Uma grande reunião de bandas vai movimentar a cena de metal/hardcore em Belém neste sábado. É que acontece a primeira edição do Xaninho Festival, no Açaí Biruta. A partir das 15h, vão passar pelo palco algumas das bandas mais aclamadas da cena nacional, como As Mercenárias (SP), NervoChaos (SP), Mystifier (BA), além da atração internacional Boargazm (África do Sul). Dentre as bandas paraenses, estão na programação Miseráveis, Delinquentes, DNA, Retaliatory e Sokera, entre outras.
“A cena metal de Belém é uma das melhores da América do Sul no quesito público. São pessoas apaixonadas e que vivem o heavy metal nos seus cotidianos, mas falta incentivo, apoio cultural pra isso.
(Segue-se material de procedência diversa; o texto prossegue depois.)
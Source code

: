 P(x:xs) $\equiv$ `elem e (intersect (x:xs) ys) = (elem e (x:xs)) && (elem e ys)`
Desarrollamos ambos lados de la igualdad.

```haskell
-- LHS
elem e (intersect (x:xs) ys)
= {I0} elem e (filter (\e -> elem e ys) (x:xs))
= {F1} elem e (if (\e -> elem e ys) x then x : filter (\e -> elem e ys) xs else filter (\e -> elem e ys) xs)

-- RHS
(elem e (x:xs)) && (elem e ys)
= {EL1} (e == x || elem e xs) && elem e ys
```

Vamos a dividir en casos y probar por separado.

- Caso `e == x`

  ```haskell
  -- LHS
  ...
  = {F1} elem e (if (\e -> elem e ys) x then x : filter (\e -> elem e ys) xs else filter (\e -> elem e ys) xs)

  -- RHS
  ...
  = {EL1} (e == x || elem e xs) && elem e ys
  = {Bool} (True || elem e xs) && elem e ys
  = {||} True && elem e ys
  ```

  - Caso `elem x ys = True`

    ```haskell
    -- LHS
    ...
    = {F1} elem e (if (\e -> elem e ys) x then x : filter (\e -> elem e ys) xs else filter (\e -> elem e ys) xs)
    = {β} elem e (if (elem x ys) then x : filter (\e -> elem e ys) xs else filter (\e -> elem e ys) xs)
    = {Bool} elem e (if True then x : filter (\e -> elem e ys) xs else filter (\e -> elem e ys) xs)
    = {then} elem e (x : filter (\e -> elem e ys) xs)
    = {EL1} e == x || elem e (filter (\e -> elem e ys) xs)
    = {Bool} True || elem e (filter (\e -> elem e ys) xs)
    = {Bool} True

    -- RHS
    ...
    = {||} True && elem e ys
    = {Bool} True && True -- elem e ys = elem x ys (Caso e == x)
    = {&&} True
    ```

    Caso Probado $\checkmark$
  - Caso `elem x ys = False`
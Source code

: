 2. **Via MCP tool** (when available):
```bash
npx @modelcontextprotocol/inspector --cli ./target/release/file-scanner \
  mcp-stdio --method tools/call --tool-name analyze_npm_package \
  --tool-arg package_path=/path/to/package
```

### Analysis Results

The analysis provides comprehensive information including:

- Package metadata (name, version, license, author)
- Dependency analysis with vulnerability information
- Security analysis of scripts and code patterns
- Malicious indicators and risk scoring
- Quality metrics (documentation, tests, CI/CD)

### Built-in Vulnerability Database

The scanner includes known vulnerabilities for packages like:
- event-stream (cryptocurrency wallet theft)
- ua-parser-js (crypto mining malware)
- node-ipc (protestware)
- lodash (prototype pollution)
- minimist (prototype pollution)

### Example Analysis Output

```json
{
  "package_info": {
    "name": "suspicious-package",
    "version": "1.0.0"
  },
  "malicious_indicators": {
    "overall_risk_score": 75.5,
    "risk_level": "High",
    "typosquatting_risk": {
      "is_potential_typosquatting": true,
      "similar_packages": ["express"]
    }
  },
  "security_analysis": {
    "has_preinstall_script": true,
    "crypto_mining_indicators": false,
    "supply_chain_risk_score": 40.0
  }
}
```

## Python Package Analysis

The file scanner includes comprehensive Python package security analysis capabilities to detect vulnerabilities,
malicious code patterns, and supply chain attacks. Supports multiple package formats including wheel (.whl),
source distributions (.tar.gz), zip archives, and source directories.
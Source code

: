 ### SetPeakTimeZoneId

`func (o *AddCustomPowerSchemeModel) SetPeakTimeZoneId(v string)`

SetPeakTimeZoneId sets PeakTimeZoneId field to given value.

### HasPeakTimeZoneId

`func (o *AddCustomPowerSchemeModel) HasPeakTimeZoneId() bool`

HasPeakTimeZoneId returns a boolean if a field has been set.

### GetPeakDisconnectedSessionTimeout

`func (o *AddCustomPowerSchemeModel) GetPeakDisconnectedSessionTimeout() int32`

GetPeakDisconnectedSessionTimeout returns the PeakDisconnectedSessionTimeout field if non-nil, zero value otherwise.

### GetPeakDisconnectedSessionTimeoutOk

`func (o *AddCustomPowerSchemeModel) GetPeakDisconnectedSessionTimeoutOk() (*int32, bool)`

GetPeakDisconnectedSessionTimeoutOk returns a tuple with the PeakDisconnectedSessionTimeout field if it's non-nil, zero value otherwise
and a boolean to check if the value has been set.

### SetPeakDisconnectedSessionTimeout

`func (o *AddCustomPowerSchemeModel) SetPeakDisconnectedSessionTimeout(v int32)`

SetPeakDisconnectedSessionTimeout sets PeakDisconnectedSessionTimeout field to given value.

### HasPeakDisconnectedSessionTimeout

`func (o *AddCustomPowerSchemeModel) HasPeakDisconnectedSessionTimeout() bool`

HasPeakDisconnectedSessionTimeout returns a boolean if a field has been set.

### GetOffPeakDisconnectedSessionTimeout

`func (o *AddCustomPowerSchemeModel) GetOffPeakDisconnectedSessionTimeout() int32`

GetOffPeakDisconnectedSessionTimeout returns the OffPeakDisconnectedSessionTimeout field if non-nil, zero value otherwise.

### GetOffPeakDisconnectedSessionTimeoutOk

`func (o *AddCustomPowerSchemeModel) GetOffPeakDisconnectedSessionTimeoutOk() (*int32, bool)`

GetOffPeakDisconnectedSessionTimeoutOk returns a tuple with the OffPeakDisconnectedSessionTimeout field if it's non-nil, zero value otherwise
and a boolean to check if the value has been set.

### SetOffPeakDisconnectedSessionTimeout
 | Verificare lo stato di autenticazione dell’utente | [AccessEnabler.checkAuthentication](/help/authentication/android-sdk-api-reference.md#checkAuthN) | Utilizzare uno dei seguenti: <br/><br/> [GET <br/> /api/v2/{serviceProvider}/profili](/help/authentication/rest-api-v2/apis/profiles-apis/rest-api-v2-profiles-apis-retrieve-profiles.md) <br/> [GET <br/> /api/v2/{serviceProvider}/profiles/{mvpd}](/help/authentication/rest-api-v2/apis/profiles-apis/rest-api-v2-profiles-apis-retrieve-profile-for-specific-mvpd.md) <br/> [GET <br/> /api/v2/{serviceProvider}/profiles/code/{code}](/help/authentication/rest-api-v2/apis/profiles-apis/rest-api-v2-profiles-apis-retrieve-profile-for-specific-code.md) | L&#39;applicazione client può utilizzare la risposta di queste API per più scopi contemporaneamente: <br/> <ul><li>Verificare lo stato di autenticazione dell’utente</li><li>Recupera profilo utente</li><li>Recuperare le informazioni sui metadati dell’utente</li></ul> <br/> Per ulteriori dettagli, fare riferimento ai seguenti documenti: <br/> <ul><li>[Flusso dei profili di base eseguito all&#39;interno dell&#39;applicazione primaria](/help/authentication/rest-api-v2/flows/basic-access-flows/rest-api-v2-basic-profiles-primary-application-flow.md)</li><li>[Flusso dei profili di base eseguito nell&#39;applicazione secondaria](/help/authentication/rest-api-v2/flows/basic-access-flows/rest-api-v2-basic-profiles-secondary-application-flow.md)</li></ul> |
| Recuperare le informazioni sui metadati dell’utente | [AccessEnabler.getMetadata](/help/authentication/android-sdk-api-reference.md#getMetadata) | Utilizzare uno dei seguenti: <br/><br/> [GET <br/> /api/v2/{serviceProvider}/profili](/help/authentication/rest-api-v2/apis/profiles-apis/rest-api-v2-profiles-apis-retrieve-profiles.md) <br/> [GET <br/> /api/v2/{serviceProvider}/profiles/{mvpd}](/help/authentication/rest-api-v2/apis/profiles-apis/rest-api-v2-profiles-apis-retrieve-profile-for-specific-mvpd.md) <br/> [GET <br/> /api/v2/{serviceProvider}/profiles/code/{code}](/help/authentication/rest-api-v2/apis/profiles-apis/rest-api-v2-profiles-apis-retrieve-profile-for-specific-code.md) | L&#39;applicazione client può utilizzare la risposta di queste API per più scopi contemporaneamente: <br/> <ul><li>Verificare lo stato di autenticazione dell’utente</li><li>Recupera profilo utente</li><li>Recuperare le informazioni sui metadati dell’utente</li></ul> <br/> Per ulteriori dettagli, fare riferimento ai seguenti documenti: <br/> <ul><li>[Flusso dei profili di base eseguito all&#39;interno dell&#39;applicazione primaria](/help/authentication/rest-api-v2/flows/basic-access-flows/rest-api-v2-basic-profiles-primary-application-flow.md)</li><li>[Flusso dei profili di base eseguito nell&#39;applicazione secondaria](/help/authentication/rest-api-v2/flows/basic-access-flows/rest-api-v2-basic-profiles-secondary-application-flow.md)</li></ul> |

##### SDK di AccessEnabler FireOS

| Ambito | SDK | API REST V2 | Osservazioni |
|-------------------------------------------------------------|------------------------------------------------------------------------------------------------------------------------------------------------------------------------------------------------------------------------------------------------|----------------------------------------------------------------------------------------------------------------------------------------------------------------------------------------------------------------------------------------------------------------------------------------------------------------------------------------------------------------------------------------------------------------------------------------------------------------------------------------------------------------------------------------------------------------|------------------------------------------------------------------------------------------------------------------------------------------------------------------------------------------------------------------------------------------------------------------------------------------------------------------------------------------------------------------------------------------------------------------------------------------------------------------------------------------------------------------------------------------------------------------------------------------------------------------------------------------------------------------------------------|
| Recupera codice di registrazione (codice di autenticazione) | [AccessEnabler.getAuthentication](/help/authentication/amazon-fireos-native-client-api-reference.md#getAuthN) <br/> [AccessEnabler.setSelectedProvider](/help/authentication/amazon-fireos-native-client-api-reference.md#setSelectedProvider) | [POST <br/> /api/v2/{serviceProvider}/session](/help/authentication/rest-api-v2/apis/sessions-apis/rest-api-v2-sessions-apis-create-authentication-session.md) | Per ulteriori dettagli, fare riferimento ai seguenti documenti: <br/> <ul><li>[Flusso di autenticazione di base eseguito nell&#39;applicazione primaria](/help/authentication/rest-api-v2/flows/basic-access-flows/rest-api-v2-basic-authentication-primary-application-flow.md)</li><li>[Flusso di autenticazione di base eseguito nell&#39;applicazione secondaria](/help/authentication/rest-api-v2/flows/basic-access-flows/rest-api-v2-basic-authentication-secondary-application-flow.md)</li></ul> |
E nesse sentido, o Xaninho Festival vem como uma alternativa. O festival está sendo feito na raça, com dinheiro do nosso próprio bolso”, conta o produtor cultural e organizador do evento, Ícaro Veiga, da produtora Xaninho Discos, explicando que a maior motivação para produzir o festival é poder movimentar a cena, fazendo um intercâmbio de bandas.
A escolha das atrações levou em conta nomes que certamente vão mexer com a memória afetiva do público que curte esse tipo de som. “Bandas que viveram os anos 1980 estão no front desta edição. Creio que a palavra nostalgia é o que vale para o público que viveu aquela época, e é nisso que estamos apostando”, diz Ícaro, cuja produtora, em nove anos de atividades, já trouxe a Belém shows de gente como Marky Ramone, Michel Graves (Misfits), Tankard, Krisiun, Ratos de Porão e Cólera.
De volta, Mercenárias são atração do festival
Nos anos 1980, elas foram referência no Brasil: uma banda punk formada só de mulheres, com um som influenciado por artistas como Siouxsie, Joy Division e Sex Pistols. A banda fez sucesso e lançou dois discos, mas acabou se dissolvendo e só retornou à ativa em 2005, quando uma de suas fundadoras, Sandra Coutinho, voltou da Alemanha e criou uma nova formação. Hoje, a banda é formada por Sandra, Silvia Tape e Michelle Abu. E é Sandra quem fala sobre o retorno e o show em Belém:
P São trinta anos de estrada, passando por novas formações e um hiato de alguns anos. O que significa para você ver a banda na ativa, especialmente agora com uma cena, público e mercado em constante mutação?
R Sim, hiato de 14 anos, tempo que morei na Alemanha. Por vezes, fico surpreendida com os shows, pois nosso público atual é eclético e engloba várias gerações, diferente daquele dos anos 1980. A linguagem musical da banda é contemporânea justamente porque atualmente todos os gêneros estão presentes e dialogando. Acredito que qualidade e originalidade sempre podem sobreviver e durar.
P Quais são os desafios de montar uma banda feminina em um cenário predominantemente masculino?
R Uma vez sendo competente e trazendo um diferencial sonoro associado com o visual, só vejo vantagem.
P As Mercenárias é uma banda formada por mulheres, mas contou com a participação masculina do guitarrista Edgar Scandurra. Como foi esse período? Qual a relação que vocês mantêm com ele e qual a importância da sua contribuição na banda?
R O Edgard se ofereceu para tocar bateria depois de assistir a um ensaio, pois se amarrou no som da banda. O fato de ele ser guitarrista e canhoto trouxe um “groove” diferenciado das levadas que se espera em um determinado gênero musical. Desse modo, ele faz parte do conceito da banda, e é considerado também como um fundador. Ele acompanha a banda até hoje, sempre que pode dá uma canja e a contribuição dele está justamente nos alicerces das Mercenárias.
P Vocês lançaram um disco em vinil com a primeira tape da banda. Como foi a recepção do público em relação a este material? Vocês têm previsão para lançamento de material inédito?
R Nós sempre fomos bem recebidas tanto aqui como internacionalmente. O vinil está com excelente qualidade assim como sua embalagem. Em um ano foi tudo embora. Quanto ao lançamento de um novo material, estamos em
negociação.
P O que vocês estão preparando para esse retorno aos palcos de Belém?
R- Já fomos a Belém uma vez, nos anos 1980 e fizemos dois shows, um em que abrimos para o Capital Inicial e outro só com a banda e fomos super bem recebidas. Agora, vamos ver. Nós estamos preparando uma seleção de repertório dos LPs. Estamos apreensivas e animadas pelo convite!